The process of dividing urban functional areas includes a process of dividing the city into the urban functional areas.

Urban functional areas are divided according to relevant plans or standards. For example, in this embodiment, the urban functional areas are divided according to the land use classification standards in GBT21010-2017 Current Land Use Classification. The first-class urban functional areas are divided according to residential land, industrial land, public service facilities land, commercial service facilities land, road traffic land, and other land. Some second-class land use types are adjusted. The religious and funeral land and tourism land under the special land and the green land and parks under the public service facilities land are classified as other land. The land for mining, rural roads, pipeline transportation, logistics and warehousing, military facilities, and embassies and consulates are excluded.

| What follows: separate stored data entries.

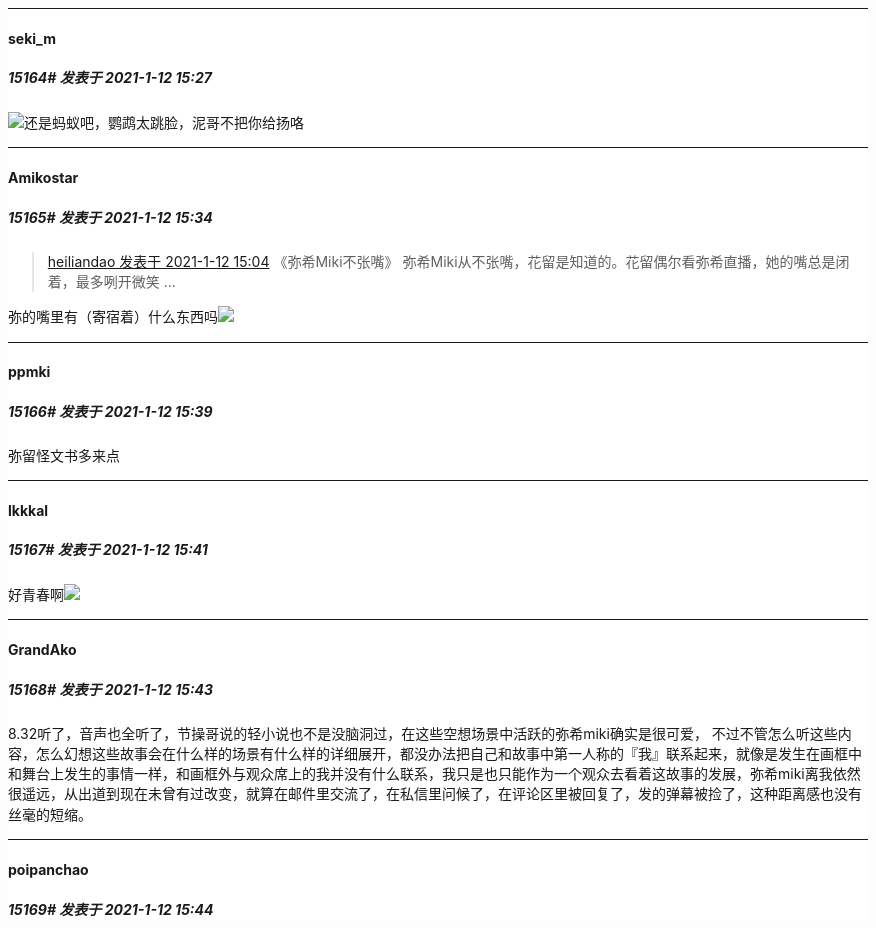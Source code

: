 -----

####  seki_m  
##### 15164#       发表于 2021-1-12 15:27


<img src="https://static.saraba1st.com/image/smiley/face2017/067.png" referrerpolicy="no-referrer">还是蚂蚁吧，鹦鹉太跳脸，泥哥不把你给扬咯


-----

####  Amikostar  
##### 15165#       发表于 2021-1-12 15:34


<blockquote><a href="httphttps://bbs.saraba1st.com/2b/forum.php?mod=redirect&amp;goto=findpost&amp;pid=50011615&amp;ptid=1978671" target="_blank">heiliandao 发表于 2021-1-12 15:04</a>
《弥希Miki不张嘴》 弥希Miki从不张嘴，花留是知道的。花留偶尔看弥希直播，她的嘴总是闭着，最多咧开微笑 ...</blockquote>
弥的嘴里有（寄宿着）什么东西吗<img src="https://static.saraba1st.com/image/smiley/face2017/204.png" referrerpolicy="no-referrer">


-----

####  ppmki  
##### 15166#       发表于 2021-1-12 15:39


弥留怪文书多来点


-----

####  lkkkal  
##### 15167#       发表于 2021-1-12 15:41


好青春啊<img src="https://static.saraba1st.com/image/smiley/face2017/139.png" referrerpolicy="no-referrer">


-----

####  GrandAko  
##### 15168#       发表于 2021-1-12 15:43


8.32听了，音声也全听了，节操哥说的轻小说也不是没脑洞过，在这些空想场景中活跃的弥希miki确实是很可爱，
不过不管怎么听这些内容，怎么幻想这些故事会在什么样的场景有什么样的详细展开，都没办法把自己和故事中第一人称的『我』联系起来，就像是发生在画框中和舞台上发生的事情一样，和画框外与观众席上的我并没有什么联系，我只是也只能作为一个观众去看着这故事的发展，弥希miki离我依然很遥远，从出道到现在未曾有过改变，就算在邮件里交流了，在私信里问候了，在评论区里被回复了，发的弹幕被捡了，这种距离感也没有丝毫的短缩。


-----

####  poipanchao  
##### 15169#       发表于 2021-1-12 15:44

The process of dividing study units includes a process of forming a plurality of small closed parcels based on road network data of the city.

The division is based on the road data “gis_osm_railways_free” and “gis_osm_roads_free” downloaded from the OSM. Different grades of roads are selected based on the “fclass” attribute of the data. The attributes “primary”, “primary_link”, “secondary”, “secondary_link”, “tertiary”, “tertiary_link”, “trunk”, “trunk_link”, “cycleway”, “motorway”, and “motorway_link” are retained. Unclosed road sections are trimmed. Based on the remote sensing (RS) image of Nanjing acquired by the Sentinel-2 satellite after geographical registration, the roads under construction in the central urban area of Nanjing are supplemented through the Arcgis vectorization tool, thereby completing the road network of Nanjing. Finally, based on the river network data and road network data of Nanjing, the urban parcels of Nanjing are divided. Therefore, the parcels in the central urban area of Nanjing are enclosed by urban roads and urban river networks, and are single closed parcels. The division results are shown in FIG. 3.

2) 10 indicator features are constructed for an urban functional area identification system, where the indicator features are configured to describe the spatial differentiation and social differentiation of the city.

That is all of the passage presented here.